300 ifpeek(sb+1)=95thend$=d$+"e"
310 ifpeek(sb+40)=95thend$=d$+"s"
320 ifpeek(sb-1)=95thend$=d$+"w"
330 ifpeek(sb-40)=95thend$=d$+"n"
340 d=len(d$):ifd=0then500

Lines 290 to 340 help the wanderer determine which directions are available to go. It does this by clearing d$ and checking the screen character in each direction. If the computer returns a 95 (the empty cell character) the computer adds that direction to d$ for later processing. d$ can have the length between zero (no directions) to four (“eswn”). If only one, two or three are available, then only the directions available will be part of d$. If len(d$) = 0 then the program jumps to the backtracker part of the routine.

350 d2=int(rnd(1)*d)+1:m$=mid$(d$,d2,1)
360 ifm$="n"theny=y-1:cp=8:np=2:sd=-40
370 ifm$="s"theny=y+1:cp=2:np=8:sd=40
380 ifm$="e"thenx=x+1:cp=1:np=4:sd=1
390 ifm$="w"thenx=x-1:cp=4:np=1:sd=-1

350 to 390 chooses a direction and sets some variable to make it happen. 350 selects one of the allowable directions and sets m$ with the direction. Then a series of conditional statements adjust the x and y parameters as well as set up some variable to affect the display.

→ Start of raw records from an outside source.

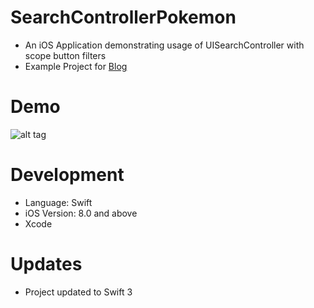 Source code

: # SearchControllerPokemon

- An iOS Application demonstrating usage of UISearchController with scope button filters
- Example Project for [Blog](https://medium.com/@satindersingh71/uisearchcontroller-with-scope-filter-8195f6a11eff#.kbgvyb40z)

# Demo
![alt tag](https://github.com/sp71/SearchControllerPokemon/blob/master/demo.gif)

# Development
- Language: Swift
- iOS Version: 8.0 and above
- Xcode

# Updates
- Project updated to Swift 3
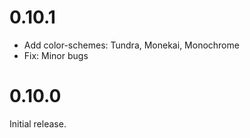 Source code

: # 0.10.1

* Add color-schemes: Tundra, Monekai, Monochrome
* Fix: Minor bugs

# 0.10.0

Initial release.  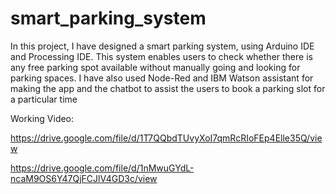 # smart_parking_system

In this project, I have designed a smart parking system, using Arduino IDE and Processing IDE. This system enables users to check whether there is any free parking spot available without manually going and looking for parking spaces.
I have also used Node-Red and IBM Watson assistant for making the app and the chatbot to assist the users to book a parking slot for a particular time

Working Video:

https://drive.google.com/file/d/1T7QQbdTUvyXoI7qmRcRIoFEp4Elle35Q/view


https://drive.google.com/file/d/1nMwuGYdL-ncaM9OS6Y47QjFCJlV4GD3c/view

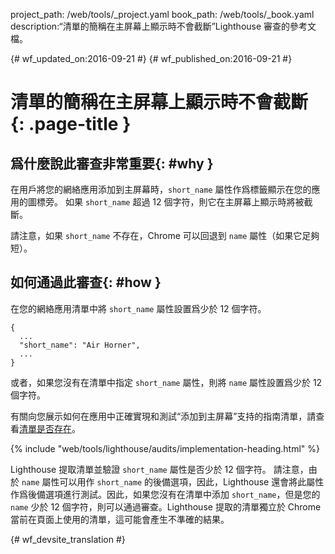 project_path: /web/tools/_project.yaml
book_path: /web/tools/_book.yaml
description:“清單的簡稱在主屏幕上顯示時不會截斷”Lighthouse 審查的參考文檔。

{# wf_updated_on:2016-09-21 #}
{# wf_published_on:2016-09-21 #}

# 清單的簡稱在主屏幕上顯示時不會截斷 {: .page-title }

## 爲什麼說此審查非常重要{: #why }

在用戶將您的網絡應用添加到主屏幕時，`short_name` 屬性作爲標籤顯示在您的應用的圖標旁。
如果 `short_name` 超過 12 個字符，則它在主屏幕上顯示時將被截斷。


請注意，如果 `short_name` 不存在，Chrome 可以回退到 `name` 屬性（如果它足夠短）。


## 如何通過此審查{: #how }

在您的網絡應用清單中將 `short_name` 屬性設置爲少於 12 個字符。

    {
      ...
      "short_name": "Air Horner",
      ...
    }

或者，如果您沒有在清單中指定 `short_name` 屬性，則將 `name` 屬性設置爲少於 12 個字符。


有關向您展示如何在應用中正確實現和測試“添加到主屏幕”支持的指南清單，請查看[清單是否存在](manifest-exists#how)。



{% include "web/tools/lighthouse/audits/implementation-heading.html" %}

Lighthouse 提取清單並驗證 `short_name` 屬性是否少於 12 個字符。
請注意，由於 `name` 屬性可以用作 `short_name` 的後備選項，因此，Lighthouse 還會將此屬性作爲後備選項進行測試。因此，如果您沒有在清單中添加 `short_name`，但是您的 `name` 少於 12 個字符，則可以通過審查。Lighthouse 提取的清單獨立於 Chrome 當前在頁面上使用的清單，這可能會產生不準確的結果。




{# wf_devsite_translation #}
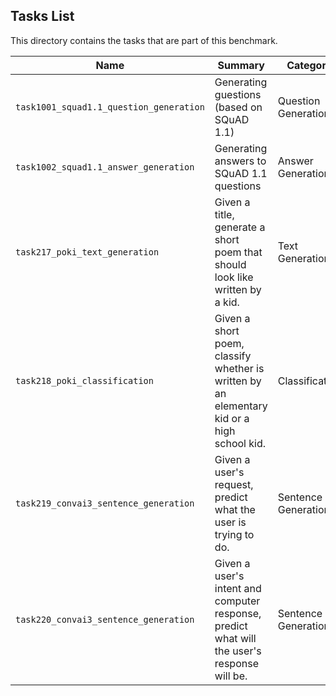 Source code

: ## Tasks List 

This directory contains the tasks that are part of this benchmark. 


Name | Summary | Category
---- | ----------- | --------
`task1001_squad1.1_question_generation` | Generating guestions (based on SQuAD 1.1) | Question Generation  
`task1002_squad1.1_answer_generation` | Generating answers to SQuAD 1.1 questions | Answer Generation
`task217_poki_text_generation` | Given a title, generate a short poem that should look like written by a kid. | Text Generation
`task218_poki_classification` | Given a short poem, classify whether is written by an elementary kid or a high school kid. | Classification
`task219_convai3_sentence_generation` | Given a user's request, predict what the user is trying to do. | Sentence Generation
`task220_convai3_sentence_generation` | Given a user's intent and computer response, predict what will the user's response will be. | Sentence Generation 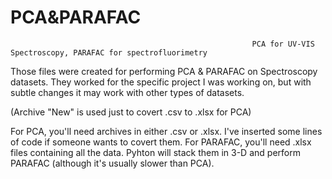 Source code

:# PCA&PARAFAC
                                                          PCA for UV-VIS Spectroscopy, PARAFAC for spectrofluorimetry

Those files were created for performing PCA & PARAFAC on Spectroscopy datasets. They worked for the specific project I was working on, but with subtle changes it may work with other types of datasets.

(Archive "New" is used just to covert .csv to .xlsx for PCA)

For PCA, you'll need archives in either .csv or .xlsx. I've inserted some lines of code if someone wants to covert them. 
For PARAFAC, you'll need .xlsx files containing all the data. Pyhton will stack them in 3-D and perform PARAFAC (although it's usually slower than PCA).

cp and np correspond to the bit that represent a piece of the maze. To illustrate this, it helps to look at the custom characters and how they are arranged. Looking at the arrangement matrix to the left, you can see that the single line sides all correspond to a single bit in the nibble that represents the character. The right line is 0001 (d. 1), bottom 0010 (d. 2), left 0100 (d. 4), and the top is 1000 (d. 8). So cp is assigned the bit that is to be taken away from the current position and np is assigned to the bit that is to be taken away from the new position.

For example, if we are starting with a new maze, the current location would have a character with the nibble 1111 (the screen is filled with them to make the graph). If we then wander one square east, the bit that we would remove from our current position would be the right line or bit 0001 (d. 1) and the the bit we would remove from our new position would be the left one which would be 0100 (d. 4).

Finally, sd is assigned the value to locate the new position byte on the screen to change its character. Left and right are plus/minus 1 and up and down are plus/minus 40.

This all comes together in the next three lines of the code.

400 ch=((peek(sb)-80)and(255-cp))+80
410 cj=((peek(sb+sd)-80)and(255-np))+80
420 pokesb,ch:pokesb+sd,cj
430 goto275

Line 400 and 410 do the visual work for the screen. As mentioned, we need to change the character at the current and future location to show a break in the wall. The variable ch gets the current character located in our current position and subtracts 80 from it because our first custom character starts at screen code 80. The effectively changes the number to a nibble of information that represent the characters in the matrix displayed above. It then does an AND function with the inverse of the bit we want to remove.

For example, we want to remove just the top line from the character displayed. If the character was a full square, the peek of the screen position would give us 95 which we would then subtract 80 from it to give us 15 which is the nibble 1111. The character with the top line is 1000 (d. 8). To invert it, we need to subtract the nibble from the full byte. So 255-8 gives us 247 or 11110111. We then do the AND function between 15 and 247. In binary it looks like this:

 15   00001111   AND
247   11110111
---------------
  7   00000111

The result is 7, which is the character with the top line missing. 80 is added to the new nibble to create the final new character value of 87. This new value is then poked into the screen byte making it look like we removed a wall on the graph. Line 400 does the current position and line 410 does the new position with line 420 poking the new values onto the screen.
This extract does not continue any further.